Sunday, April 09, 2006 [ 6:19 PM ]
"Gugulong ka sa sarap..."
For a newly graduate like me, this year’s summer would be far from the previous summers I’ve experienced before. If I used to stay at home during summer, this year would be different.
This summer, almost all newly graduates are expected to hunt for a stable job and eventually start working as soon as possible. But the problem is that there are not enough job opportunities available for another batch of unemployed citizens of the country. Actually, there are lots of jobs out there but there is not enough that suits the qualifications of the newly grads. There are lots looking for plumbers, carpenters and the likes but I cannot seem to see university graduates who spent their money for education landing in those kinds of jobs. They would at least look for something that could compensate their expenses.
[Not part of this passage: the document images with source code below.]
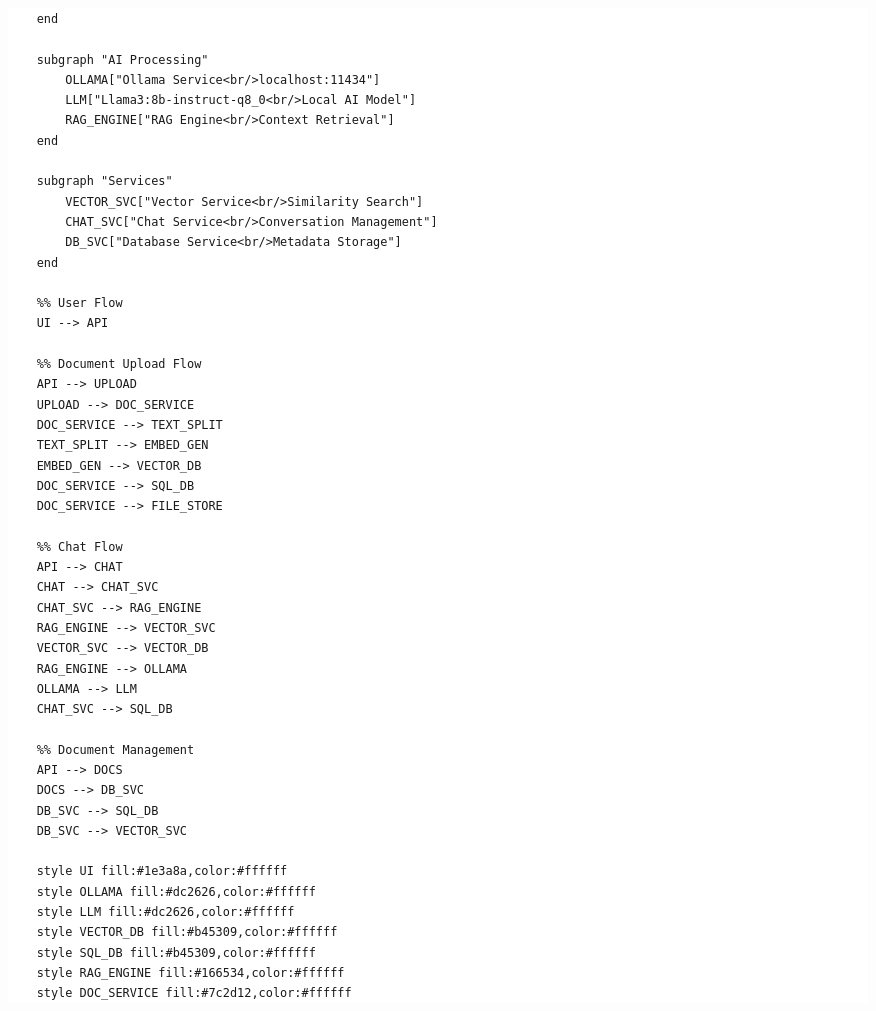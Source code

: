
 ```mermaid
    end
    
    subgraph "AI Processing"
        OLLAMA["Ollama Service<br/>localhost:11434"]
        LLM["Llama3:8b-instruct-q8_0<br/>Local AI Model"]
        RAG_ENGINE["RAG Engine<br/>Context Retrieval"]
    end
    
    subgraph "Services"
        VECTOR_SVC["Vector Service<br/>Similarity Search"]
        CHAT_SVC["Chat Service<br/>Conversation Management"]
        DB_SVC["Database Service<br/>Metadata Storage"]
    end

    %% User Flow
    UI --> API
    
    %% Document Upload Flow
    API --> UPLOAD
    UPLOAD --> DOC_SERVICE
    DOC_SERVICE --> TEXT_SPLIT
    TEXT_SPLIT --> EMBED_GEN
    EMBED_GEN --> VECTOR_DB
    DOC_SERVICE --> SQL_DB
    DOC_SERVICE --> FILE_STORE
    
    %% Chat Flow
    API --> CHAT
    CHAT --> CHAT_SVC
    CHAT_SVC --> RAG_ENGINE
    RAG_ENGINE --> VECTOR_SVC
    VECTOR_SVC --> VECTOR_DB
    RAG_ENGINE --> OLLAMA
    OLLAMA --> LLM
    CHAT_SVC --> SQL_DB
    
    %% Document Management
    API --> DOCS
    DOCS --> DB_SVC
    DB_SVC --> SQL_DB
    DB_SVC --> VECTOR_SVC

    style UI fill:#1e3a8a,color:#ffffff
    style OLLAMA fill:#dc2626,color:#ffffff
    style LLM fill:#dc2626,color:#ffffff
    style VECTOR_DB fill:#b45309,color:#ffffff
    style SQL_DB fill:#b45309,color:#ffffff
    style RAG_ENGINE fill:#166534,color:#ffffff
    style DOC_SERVICE fill:#7c2d12,color:#ffffff
```
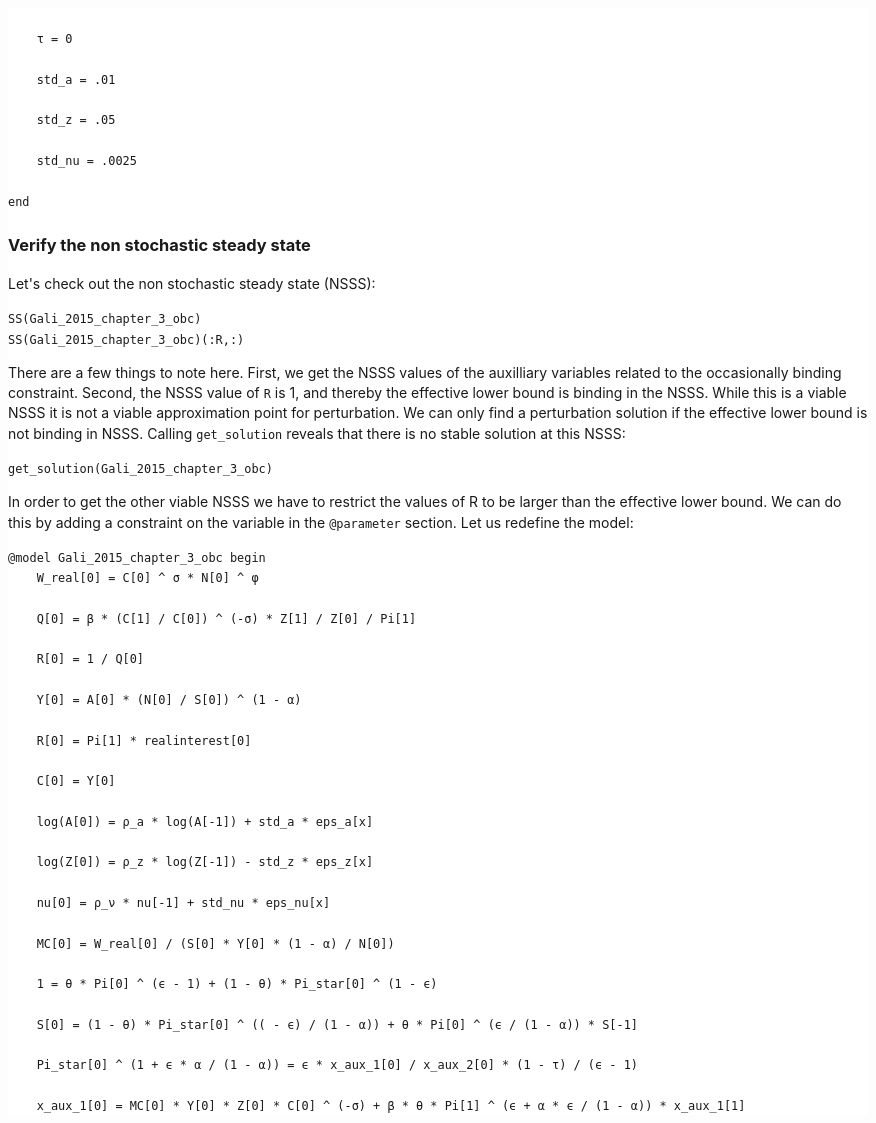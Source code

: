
 ```@repl howto_obc

    τ = 0

    std_a = .01

    std_z = .05

    std_nu = .0025

end
```

### Verify the non stochastic steady state

Let's check out the non stochastic steady state (NSSS):

```@repl howto_obc
SS(Gali_2015_chapter_3_obc)
SS(Gali_2015_chapter_3_obc)(:R,:)
```

There are a few things to note here. First, we get the NSSS values of the auxilliary variables related to the occasionally binding constraint. Second, the NSSS value of `R` is 1, and thereby the effective lower bound is binding in the NSSS. While this is a viable NSSS it is not a viable approximation point for perturbation. We can only find a perturbation solution if the effective lower bound is not binding in NSSS. Calling `get_solution` reveals that there is no stable solution at this NSSS:

```@repl howto_obc
get_solution(Gali_2015_chapter_3_obc)
```

In order to get the other viable NSSS we have to restrict the values of R to be larger than the effective lower bound. We can do this by adding a constraint on the variable in the `@parameter` section. Let us redefine the model:

```@repl howto_obc
@model Gali_2015_chapter_3_obc begin
    W_real[0] = C[0] ^ σ * N[0] ^ φ

    Q[0] = β * (C[1] / C[0]) ^ (-σ) * Z[1] / Z[0] / Pi[1]

    R[0] = 1 / Q[0]

    Y[0] = A[0] * (N[0] / S[0]) ^ (1 - α)

    R[0] = Pi[1] * realinterest[0]

    C[0] = Y[0]

    log(A[0]) = ρ_a * log(A[-1]) + std_a * eps_a[x]

    log(Z[0]) = ρ_z * log(Z[-1]) - std_z * eps_z[x]

    nu[0] = ρ_ν * nu[-1] + std_nu * eps_nu[x]

    MC[0] = W_real[0] / (S[0] * Y[0] * (1 - α) / N[0])

    1 = θ * Pi[0] ^ (ϵ - 1) + (1 - θ) * Pi_star[0] ^ (1 - ϵ)

    S[0] = (1 - θ) * Pi_star[0] ^ (( - ϵ) / (1 - α)) + θ * Pi[0] ^ (ϵ / (1 - α)) * S[-1]

    Pi_star[0] ^ (1 + ϵ * α / (1 - α)) = ϵ * x_aux_1[0] / x_aux_2[0] * (1 - τ) / (ϵ - 1)

    x_aux_1[0] = MC[0] * Y[0] * Z[0] * C[0] ^ (-σ) + β * θ * Pi[1] ^ (ϵ + α * ϵ / (1 - α)) * x_aux_1[1]

```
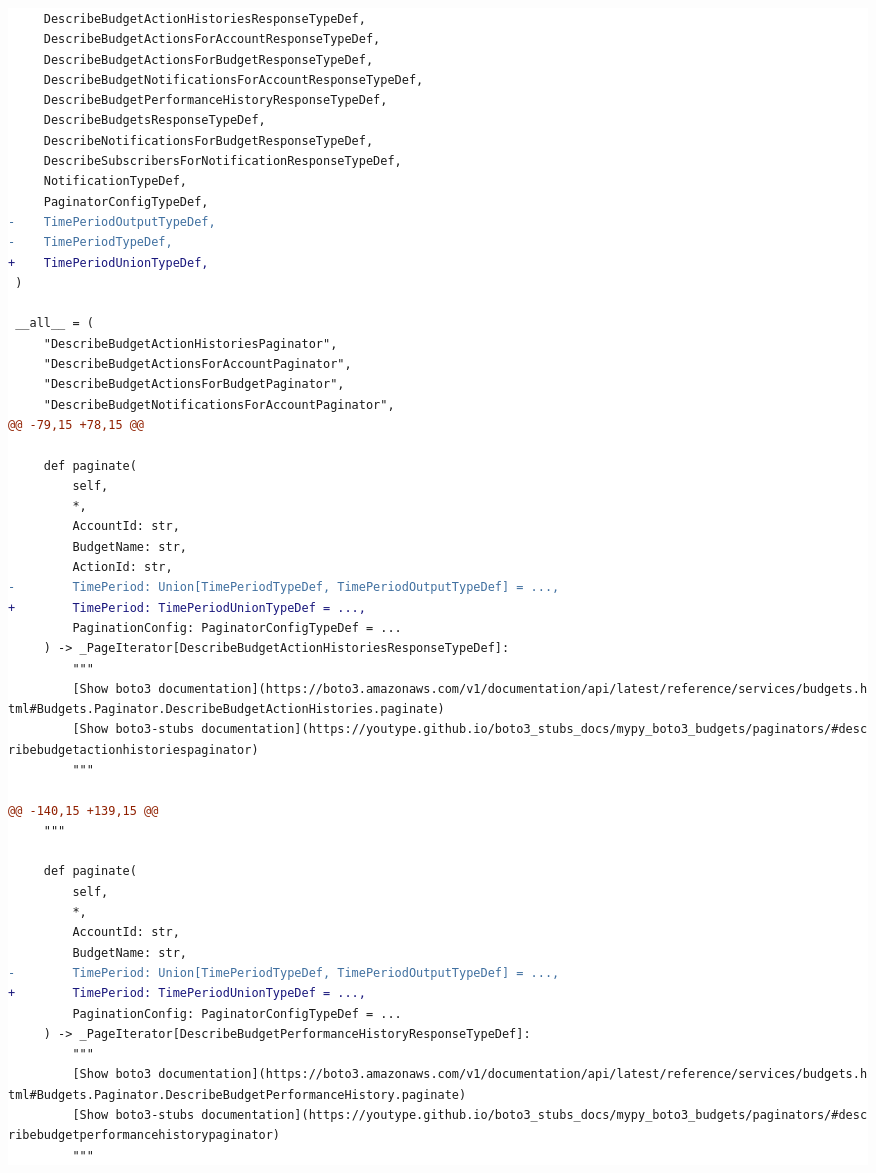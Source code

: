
 ```diff
     DescribeBudgetActionHistoriesResponseTypeDef,
     DescribeBudgetActionsForAccountResponseTypeDef,
     DescribeBudgetActionsForBudgetResponseTypeDef,
     DescribeBudgetNotificationsForAccountResponseTypeDef,
     DescribeBudgetPerformanceHistoryResponseTypeDef,
     DescribeBudgetsResponseTypeDef,
     DescribeNotificationsForBudgetResponseTypeDef,
     DescribeSubscribersForNotificationResponseTypeDef,
     NotificationTypeDef,
     PaginatorConfigTypeDef,
-    TimePeriodOutputTypeDef,
-    TimePeriodTypeDef,
+    TimePeriodUnionTypeDef,
 )
 
 __all__ = (
     "DescribeBudgetActionHistoriesPaginator",
     "DescribeBudgetActionsForAccountPaginator",
     "DescribeBudgetActionsForBudgetPaginator",
     "DescribeBudgetNotificationsForAccountPaginator",
@@ -79,15 +78,15 @@
 
     def paginate(
         self,
         *,
         AccountId: str,
         BudgetName: str,
         ActionId: str,
-        TimePeriod: Union[TimePeriodTypeDef, TimePeriodOutputTypeDef] = ...,
+        TimePeriod: TimePeriodUnionTypeDef = ...,
         PaginationConfig: PaginatorConfigTypeDef = ...
     ) -> _PageIterator[DescribeBudgetActionHistoriesResponseTypeDef]:
         """
         [Show boto3 documentation](https://boto3.amazonaws.com/v1/documentation/api/latest/reference/services/budgets.html#Budgets.Paginator.DescribeBudgetActionHistories.paginate)
         [Show boto3-stubs documentation](https://youtype.github.io/boto3_stubs_docs/mypy_boto3_budgets/paginators/#describebudgetactionhistoriespaginator)
         """
 
@@ -140,15 +139,15 @@
     """
 
     def paginate(
         self,
         *,
         AccountId: str,
         BudgetName: str,
-        TimePeriod: Union[TimePeriodTypeDef, TimePeriodOutputTypeDef] = ...,
+        TimePeriod: TimePeriodUnionTypeDef = ...,
         PaginationConfig: PaginatorConfigTypeDef = ...
     ) -> _PageIterator[DescribeBudgetPerformanceHistoryResponseTypeDef]:
         """
         [Show boto3 documentation](https://boto3.amazonaws.com/v1/documentation/api/latest/reference/services/budgets.html#Budgets.Paginator.DescribeBudgetPerformanceHistory.paginate)
         [Show boto3-stubs documentation](https://youtype.github.io/boto3_stubs_docs/mypy_boto3_budgets/paginators/#describebudgetperformancehistorypaginator)
         """
```
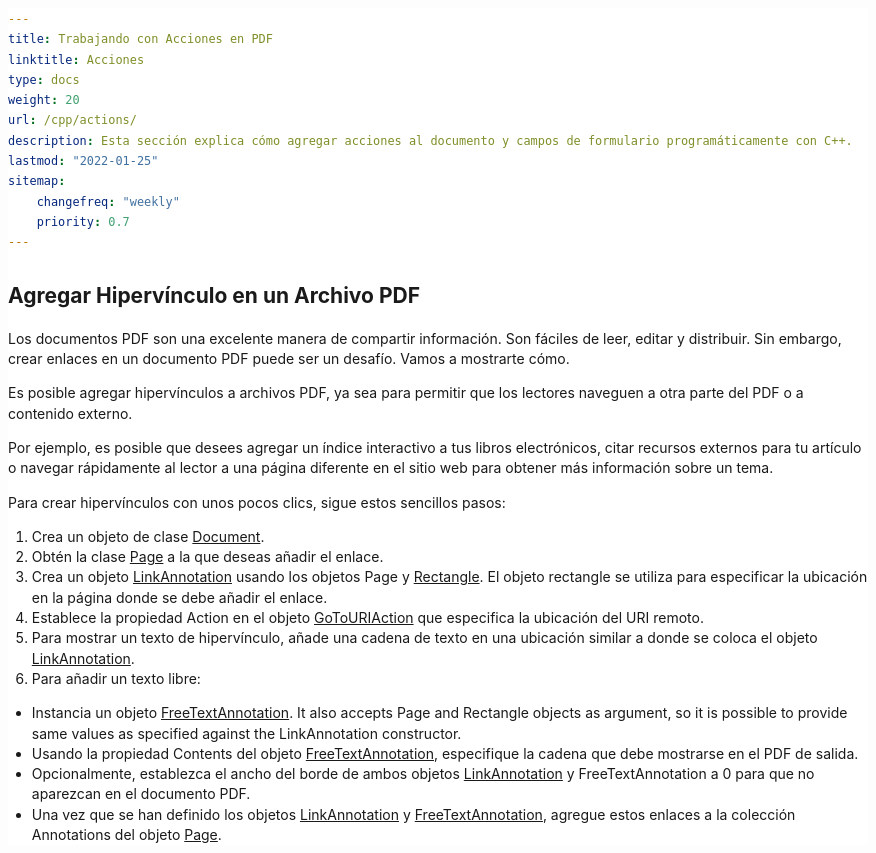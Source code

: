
 ```yaml
---
title: Trabajando con Acciones en PDF
linktitle: Acciones
type: docs
weight: 20
url: /cpp/actions/
description: Esta sección explica cómo agregar acciones al documento y campos de formulario programáticamente con C++.
lastmod: "2022-01-25"
sitemap:
    changefreq: "weekly"
    priority: 0.7
---
```


## Agregar Hipervínculo en un Archivo PDF

Los documentos PDF son una excelente manera de compartir información. Son fáciles de leer, editar y distribuir. Sin embargo, crear enlaces en un documento PDF puede ser un desafío. Vamos a mostrarte cómo.

Es posible agregar hipervínculos a archivos PDF, ya sea para permitir que los lectores naveguen a otra parte del PDF o a contenido externo.

Por ejemplo, es posible que desees agregar un índice interactivo a tus libros electrónicos, citar recursos externos para tu artículo o navegar rápidamente al lector a una página diferente en el sitio web para obtener más información sobre un tema.

Para crear hipervínculos con unos pocos clics, sigue estos sencillos pasos:

1. Crea un objeto de clase [Document](https://reference.aspose.com/pdf/cpp/class/aspose.pdf.document).  
1. Obtén la clase [Page](https://reference.aspose.com/pdf/cpp/class/aspose.pdf.page) a la que deseas añadir el enlace.  
1. Crea un objeto [LinkAnnotation](https://reference.aspose.com/pdf/cpp/class/aspose.pdf.annotations.link_annotation/) usando los objetos Page y [Rectangle](https://reference.aspose.com/pdf/cpp/class/aspose.pdf.rectangle/). El objeto rectangle se utiliza para especificar la ubicación en la página donde se debe añadir el enlace.  
1. Establece la propiedad Action en el objeto [GoToURIAction](https://reference.aspose.com/pdf/cpp/class/aspose.pdf.annotations.go_to_u_r_i_action) que especifica la ubicación del URI remoto.  
1. Para mostrar un texto de hipervínculo, añade una cadena de texto en una ubicación similar a donde se coloca el objeto [LinkAnnotation](https://reference.aspose.com/pdf/cpp/class/aspose.pdf.annotations.link_annotation).  
1. Para añadir un texto libre:

- Instancia un objeto [FreeTextAnnotation](https://reference.aspose.com/pdf/cpp/class/aspose.pdf.annotations.free_text_annotation). It also accepts Page and Rectangle objects as argument, so it is possible to provide same values as specified against the LinkAnnotation constructor.
- Usando la propiedad Contents del objeto [FreeTextAnnotation](https://reference.aspose.com/pdf/cpp/class/aspose.pdf.annotations.free_text_annotation), especifique la cadena que debe mostrarse en el PDF de salida.
- Opcionalmente, establezca el ancho del borde de ambos objetos [LinkAnnotation](https://reference.aspose.com/pdf/cpp/class/aspose.pdf.annotations.link_annotation/) y FreeTextAnnotation a 0 para que no aparezcan en el documento PDF.
- Una vez que se han definido los objetos [LinkAnnotation](https://reference.aspose.com/pdf/cpp/class/aspose.pdf.annotations.link_annotation/) y [FreeTextAnnotation](https://reference.aspose.com/pdf/cpp/class/aspose.pdf.annotations.free_text_annotation), agregue estos enlaces a la colección Annotations del objeto [Page](https://reference.aspose.com/pdf/cpp/class/aspose.pdf.page).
I admit that I am one of those newly graduates that are looking for a job suited for my degree. But I if there is something that differs me from all those jobseekers, I think, that it’s my willingness to land in any job available. (Illegal jobs not included) Of course I’ll not stop looking for a job that I really like or something that could be permanent, but I do not want to waste my time sitting in the corner of our house when I know that my parents badly needs my help.
But I cannot help them financially when I’m still unemployed. So with the P200 I’ve saved, (that P200 was the refunded amount form Roxanne’s, which I never returned to my parents.) I decided to start a very small business in the wet market near our house.
Since I really hated summer because of too much heat, I decided to use that as an advantage. I started a mango shake business, Shake-a-Minute mango shake “Gugulong ka sa sarap”. I bought P150 worth of mangoes, (TIP: mangoes with few rotten parts are sweeter and much cheaper) P30 sugar and P21 milk. Borrowed a blender and a Styrofoam container from my cousin and presto! An instant business.
The first day of my business was not bad. For P5 per glass, I’ve gained my P200 back and earned P60 plus I still have some ingredients I can use tomorrow that will soon be converted as my income. Though my dad and my brother were my first detractors I just ignored them. I know that they are not really used to doing such business. Although I can hear them and my relatives joking “Yan, UST yan tindero nalang ng shake” I don’t mind them. I don’t want to remain stagnant, I wanted to help and I will help in any way I can, in any way possible.
Selling street foods is not new to me so starting this business is somewhat easy. I’ve experienced selling bibingka in the streets when I was seven or eight years old and I have been a newspaper boy for more than five years. I even sold brownies and birthday cards at school when I was in high school. I don’t care what others say, for as long as I know that what I’m doing is right, I’ll do it come what may.
My Shake-a-minute fruit shake is available from Mondays to Fridays from 7am to 6pm at Kapak palengke Caloocan City. For more information just email me at firstname.lastname@example.org (parang PR lang e hehe)
Friday, April 07, 2006 [ 7:25 PM ]
People always say that I’m a serious and silent person but if my friends will be asked, maybe they will say that I am a faultfinder arrogant person who do not take things seriously but rather sees almost everything as a joke.
Some say that we always pretend to be someone we wanted to be, and that someone is what we want others to see as ourselves. As for that matter, I do not know if the character others see in me is something I wanted to be or if it is the real me. I like laughter but I always tend to be serious for reasons I’m not yet sure. Maybe because of what my relatives taught me when I was young that laughter is just a precedent to sadness. Maybe it is because I don’t want to be sad that I don’t want to laugh even how much I love to.
I don’t know what I wanted to be and I don’t know who should I be. Maybe you’ll say that I should be myself but how when I do not know who am I? I wanted to be with everybody but I would rather choose to be alone. I wanted to speak but I would rather keep silent.
My life is full of irony that I even doubt what I wanted to be and what I wanted to do. My silence doesn’t only mean that I have nothing to say but I have lots of thoughts I couldn’t express. My elusiveness to people doesn’t mean I don’t want to have company but I don’t want to lose someone so dear.
Being alone always makes me think… but often times it gives me nothing but depression.